On 03/01/2005, at 8:16 PM, Izidor Jerebic wrote:
1. Non-debuggable
Once you use bindings, and program does not behave as it should, you can only slaughter chicken or goats and dance and pray to the all-mighty god of Cocoa to help you. There is no tool to help you see what is and is not happening. This is a major drawback

This is annoying I agree, but there is help. Check out GandBug at http://projects.gandreas.com/gandbug/ . Its does runtime debugging of Cocoa bindings.


3. Procedural thinking - objects as structs
This is the major one, and the most problematic. Cocoa Bindings' mental model is of objects as passive lumps of data. It shows its inheritance from EOAssociation and the way it is most correctly used, but nevertheless, it is quite dangerous, because it forces a developer to create the application object model in a very non-OO way, if it is to work nicely with bindings. Bindings are really well suited to extremely simple objects - a C structs with set/get methods (which actually are not objects in proper OO sense - those contain behaviour and data). Anything else makes the developer write additional code to make objects look like this.

You've lost me with the C structs comment. How is it less OO? All participants in binding are either messages, objects or object proxies.

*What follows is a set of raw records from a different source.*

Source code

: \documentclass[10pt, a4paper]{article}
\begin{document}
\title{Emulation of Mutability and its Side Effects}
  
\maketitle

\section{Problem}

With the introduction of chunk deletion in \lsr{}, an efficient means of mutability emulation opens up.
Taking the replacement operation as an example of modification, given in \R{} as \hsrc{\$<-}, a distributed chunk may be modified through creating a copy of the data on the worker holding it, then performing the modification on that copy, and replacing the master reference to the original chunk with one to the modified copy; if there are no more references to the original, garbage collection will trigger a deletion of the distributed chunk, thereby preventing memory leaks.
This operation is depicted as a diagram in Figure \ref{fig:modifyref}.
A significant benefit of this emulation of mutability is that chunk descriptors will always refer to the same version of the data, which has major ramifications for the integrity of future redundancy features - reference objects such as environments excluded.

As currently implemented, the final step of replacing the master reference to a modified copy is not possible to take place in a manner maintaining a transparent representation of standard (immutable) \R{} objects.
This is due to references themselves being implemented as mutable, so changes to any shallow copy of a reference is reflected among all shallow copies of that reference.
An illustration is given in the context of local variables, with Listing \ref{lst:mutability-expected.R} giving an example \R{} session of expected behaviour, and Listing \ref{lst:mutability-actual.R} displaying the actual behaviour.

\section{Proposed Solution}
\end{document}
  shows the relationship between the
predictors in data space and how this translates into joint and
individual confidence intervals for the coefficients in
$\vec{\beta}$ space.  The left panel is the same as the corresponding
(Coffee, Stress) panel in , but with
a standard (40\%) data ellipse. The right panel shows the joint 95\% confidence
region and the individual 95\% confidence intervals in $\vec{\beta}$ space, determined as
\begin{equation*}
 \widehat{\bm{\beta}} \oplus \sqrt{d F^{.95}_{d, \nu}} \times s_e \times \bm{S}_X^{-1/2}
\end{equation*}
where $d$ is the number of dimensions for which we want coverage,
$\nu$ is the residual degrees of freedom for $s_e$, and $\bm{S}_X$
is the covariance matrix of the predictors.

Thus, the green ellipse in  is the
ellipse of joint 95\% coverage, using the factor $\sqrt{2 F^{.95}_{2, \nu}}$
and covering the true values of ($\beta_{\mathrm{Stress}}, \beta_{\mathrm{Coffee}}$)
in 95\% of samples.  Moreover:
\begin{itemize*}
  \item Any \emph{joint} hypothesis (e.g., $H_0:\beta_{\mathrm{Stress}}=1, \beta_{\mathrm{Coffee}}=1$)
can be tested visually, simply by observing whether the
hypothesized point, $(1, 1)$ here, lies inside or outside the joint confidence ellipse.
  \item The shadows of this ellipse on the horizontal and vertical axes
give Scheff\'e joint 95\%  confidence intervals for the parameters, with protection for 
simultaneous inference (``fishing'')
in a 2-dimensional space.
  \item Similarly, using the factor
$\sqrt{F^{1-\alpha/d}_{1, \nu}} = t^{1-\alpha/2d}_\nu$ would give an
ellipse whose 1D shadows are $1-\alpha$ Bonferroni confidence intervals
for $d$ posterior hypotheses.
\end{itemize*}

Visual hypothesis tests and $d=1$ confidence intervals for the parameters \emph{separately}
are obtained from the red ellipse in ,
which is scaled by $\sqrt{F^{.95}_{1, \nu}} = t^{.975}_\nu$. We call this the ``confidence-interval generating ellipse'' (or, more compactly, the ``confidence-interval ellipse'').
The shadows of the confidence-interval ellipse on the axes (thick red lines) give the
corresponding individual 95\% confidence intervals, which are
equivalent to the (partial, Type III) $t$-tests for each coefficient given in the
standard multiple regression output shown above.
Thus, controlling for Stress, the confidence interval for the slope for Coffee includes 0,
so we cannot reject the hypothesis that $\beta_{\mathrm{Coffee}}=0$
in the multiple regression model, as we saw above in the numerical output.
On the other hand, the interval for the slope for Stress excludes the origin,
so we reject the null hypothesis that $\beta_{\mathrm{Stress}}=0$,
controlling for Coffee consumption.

And if a developer is just starting with Cocoa, this non-OO way of thinking will subconsciously make his object modelling very wrong, indeed. As an example, lets assume we have a calculator object, which can perform operations (lets say that calculator holds the operations as stack, so you can get a paper trail, so nothing as 'value' variable exists inside of object). There are two ways to implement adding.

First:
  [calculator add:someNumber] ;

Second:
  val = [calculator value] ;
  newVal = val + someNumber ;
  [calculator setValue:newVal] ;

What you've done has completely lost the encapsulation of the 'add' method to the calculator object.


You can still use [calculator add:someNumber], but inside the 'add' method you would do:

- (void) add:(float)addition
{
	float newValue = [self value] + addition;
	[self setValue:newValue forKey:@"value"];
}

IMHO, the first approach is the correct one. But if you want to use bindings, you will need to write additional code for set/get. The second one (procedural, not object-oriented) will get you bindings working for free. No new code. So if you subconsciously learn this, your code will steadily become procedural and not object-oriented.

In conclusion, I think that bindings are great for preferences (I did manage to implement them with bindings) and data-oriented parts of applications (inspectors, data-entry). Bindings will probably become extremely useful with CoreData, as its predecessors were.

But they are not suitable for general development, and can be really harmful to proper object-oriented modelling, if applied indiscriminately...=

Anything applied indiscriminately to anything can be harmful. How about outlining the situations you think it would be harmful to apply Cocoa bindings?


I would like to be corrected and I really welcome any response that would do something to point out the mistakes I made in my thinking. Especially any positive experiences and examples. I do not want to miss any benefits.

I can testify the research staff, teaching staff and students of my uni (UNSW) have found bindings to be extremely effective and have never had to sacrifice object modelling to ensure KVC compliance (except for maybe adding some extra code). Personally I have found Cocoa bindings to encourage better object designs (for example using a Window Controller for each window and binding through File's Owner).